» TO DO:
Extract the lines from the first one in the records below through the line containing "ångest och ilska.", keeping both ends and leaving out any pictures.

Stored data

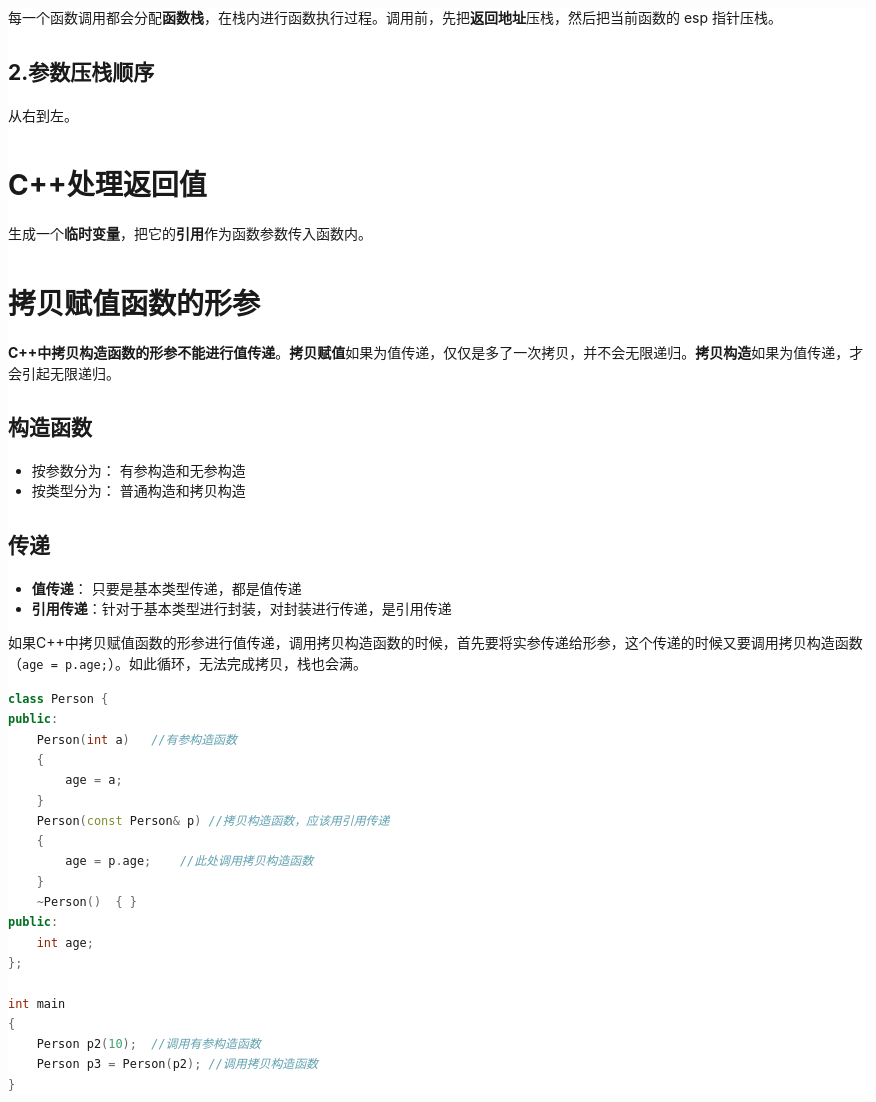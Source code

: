 每一个函数调用都会分配**函数栈**，在栈内进行函数执行过程。调用前，先把**返回地址**压栈，然后把当前函数的 esp 指针压栈。

## 2.参数压栈顺序

从右到左。



# C++处理返回值

生成一个**临时变量**，把它的**引用**作为函数参数传入函数内。



#  拷贝赋值函数的形参

**C++中拷贝构造函数的形参不能进行值传递**。**拷贝赋值**如果为值传递，仅仅是多了一次拷贝，并不会无限递归。**拷贝构造**如果为值传递，才会引起无限递归。

## 构造函数

- 按参数分为： 有参构造和无参构造
- 按类型分为： 普通构造和拷贝构造

## 传递

- **值传递**： 只要是基本类型传递，都是值传递
- **引用传递**：针对于基本类型进行封装，对封装进行传递，是引用传递

如果C++中拷贝赋值函数的形参进行值传递，调用拷贝构造函数的时候，首先要将实参传递给形参，这个传递的时候又要调用拷贝构造函数（`age = p.age;`）。如此循环，无法完成拷贝，栈也会满。

```c++
class Person {
public:
	Person(int a)   //有参构造函数
    {
		age = a;
	}
	Person(const Person& p) //拷贝构造函数，应该用引用传递
    {
		age = p.age;	//此处调用拷贝构造函数
	}
	~Person()  { }	
public:
	int age;
};

int main
{
	Person p2(10);  //调用有参构造函数
	Person p3 = Person(p2); //调用拷贝构造函数
}
```
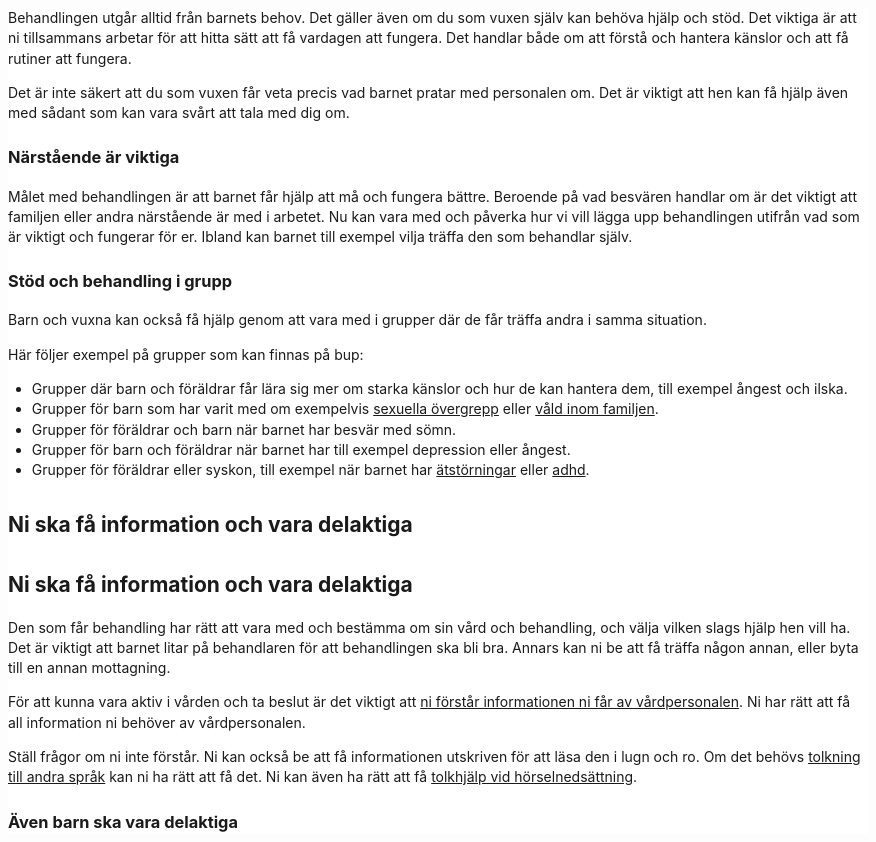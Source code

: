 Behandlingen utgår alltid från barnets behov. Det gäller även om du som vuxen själv kan behöva hjälp och stöd. Det viktiga är att ni tillsammans arbetar för att hitta sätt att få vardagen att fungera. Det handlar både om att förstå och hantera känslor och att få rutiner att fungera.

Det är inte säkert att du som vuxen får veta precis vad barnet pratar med personalen om. Det är viktigt att hen kan få hjälp även med sådant som kan vara svårt att tala med dig om.

### Närstående är viktiga

Målet med behandlingen är att barnet får hjälp att må och fungera bättre. Beroende på vad besvären handlar om är det viktigt att familjen eller andra närstående är med i arbetet. Nu kan vara med och påverka hur vi vill lägga upp behandlingen utifrån vad som är viktigt och fungerar för er. Ibland kan barnet till exempel vilja träffa den som behandlar själv.

### Stöd och behandling i grupp

Barn och vuxna kan också få hjälp genom att vara med i grupper där de får träffa andra i samma situation.

Här följer exempel på grupper som kan finnas på bup:

*   Grupper där barn och föräldrar får lära sig mer om starka känslor och hur de kan hantera dem, till exempel ångest och ilska.
*   Grupper för barn som har varit med om exempelvis [sexuella övergrepp](https://www.1177.se/liv--halsa/vald-overgrepp-och-sexuella-trakasserier/valdtakt-sexuella-overgrepp-och-andra-sexualbrott/) eller [våld inom familjen](https://www.1177.se/liv--halsa/overgrepp-och-sexuella-trakasserier/att-bli-utsatt-for-vald-i-nara-relationer/).
*   Grupper för föräldrar och barn när barnet har besvär med sömn.
*   Grupper för barn och föräldrar när barnet har till exempel depression eller ångest.
*   Grupper för föräldrar eller syskon, till exempel när barnet har [ätstörningar](https://www.1177.se/sjukdomar--besvar/psykiska-sjukdomar-och-besvar/atstorningar/att-vara-narstaende-till-nagon-som-har-en-atstorning/) eller [adhd](https://www.1177.se/sjukdomar--besvar/hjarna-och-nerver/neuropsykiatriska-funktionsnedsattningar/adhd/).

Ni ska få information och vara delaktiga
----------------------------------------

Ni ska få information och vara delaktiga
----------------------------------------

Den som får behandling har rätt att vara med och bestämma om sin vård och behandling, och välja vilken slags hjälp hen vill ha. Det är viktigt att barnet litar på behandlaren för att behandlingen ska bli bra. Annars kan ni be att få träffa någon annan, eller byta till en annan mottagning.

För att kunna vara aktiv i vården och ta beslut är det viktigt att [ni förstår informationen ni får av vårdpersonalen](https://www.1177.se/sa-fungerar-varden/var-med-och-bestam-om-din-vard/patientlagen/). Ni har rätt att få all information ni behöver av vårdpersonalen.

Ställ frågor om ni inte förstår. Ni kan också be att få informationen utskriven för att läsa den i lugn och ro. Om det behövs [tolkning till andra språk](https://www.1177.se/sa-fungerar-varden/vard-om-du-kommer-fran-ett-annat-land/tolkning-till-mitt-sprak/) kan ni ha rätt att få det. Ni kan även ha rätt att få [tolkhjälp vid hörselnedsättning](https://www.1177.se/undersokning-behandling/hjalpmedel/hjalpmedel-for-kognition-och-kommunikation/tolktjanster-vid-funktionsnedsattning/).

### Även barn ska vara delaktiga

» SOLUTION FOR THIS PROBLEM:
Source code

: 每一个函数调用都会分配**函数栈**，在栈内进行函数执行过程。调用前，先把**返回地址**压栈，然后把当前函数的 esp 指针压栈。

## 2.参数压栈顺序

从右到左。



# C++处理返回值

生成一个**临时变量**，把它的**引用**作为函数参数传入函数内。



#  拷贝赋值函数的形参

**C++中拷贝构造函数的形参不能进行值传递**。**拷贝赋值**如果为值传递，仅仅是多了一次拷贝，并不会无限递归。**拷贝构造**如果为值传递，才会引起无限递归。

## 构造函数

- 按参数分为： 有参构造和无参构造
- 按类型分为： 普通构造和拷贝构造

## 传递

- **值传递**： 只要是基本类型传递，都是值传递
- **引用传递**：针对于基本类型进行封装，对封装进行传递，是引用传递

如果C++中拷贝赋值函数的形参进行值传递，调用拷贝构造函数的时候，首先要将实参传递给形参，这个传递的时候又要调用拷贝构造函数（`age = p.age;`）。如此循环，无法完成拷贝，栈也会满。

```c++
class Person {
public:
	Person(int a)   //有参构造函数
    {
		age = a;
	}
	Person(const Person& p) //拷贝构造函数，应该用引用传递
    {
		age = p.age;	//此处调用拷贝构造函数
	}
	~Person()  { }	
public:
	int age;
};

int main
{
	Person p2(10);  //调用有参构造函数
	Person p3 = Person(p2); //调用拷贝构造函数
}
```
Source code

: Behandlingen utgår alltid från barnets behov. Det gäller även om du som vuxen själv kan behöva hjälp och stöd. Det viktiga är att ni tillsammans arbetar för att hitta sätt att få vardagen att fungera. Det handlar både om att förstå och hantera känslor och att få rutiner att fungera.

Det är inte säkert att du som vuxen får veta precis vad barnet pratar med personalen om. Det är viktigt att hen kan få hjälp även med sådant som kan vara svårt att tala med dig om.

### Närstående är viktiga

Målet med behandlingen är att barnet får hjälp att må och fungera bättre. Beroende på vad besvären handlar om är det viktigt att familjen eller andra närstående är med i arbetet. Nu kan vara med och påverka hur vi vill lägga upp behandlingen utifrån vad som är viktigt och fungerar för er. Ibland kan barnet till exempel vilja träffa den som behandlar själv.

### Stöd och behandling i grupp

Barn och vuxna kan också få hjälp genom att vara med i grupper där de får träffa andra i samma situation.

Här följer exempel på grupper som kan finnas på bup:

*   Grupper där barn och föräldrar får lära sig mer om starka känslor och hur de kan hantera dem, till exempel ångest och ilska.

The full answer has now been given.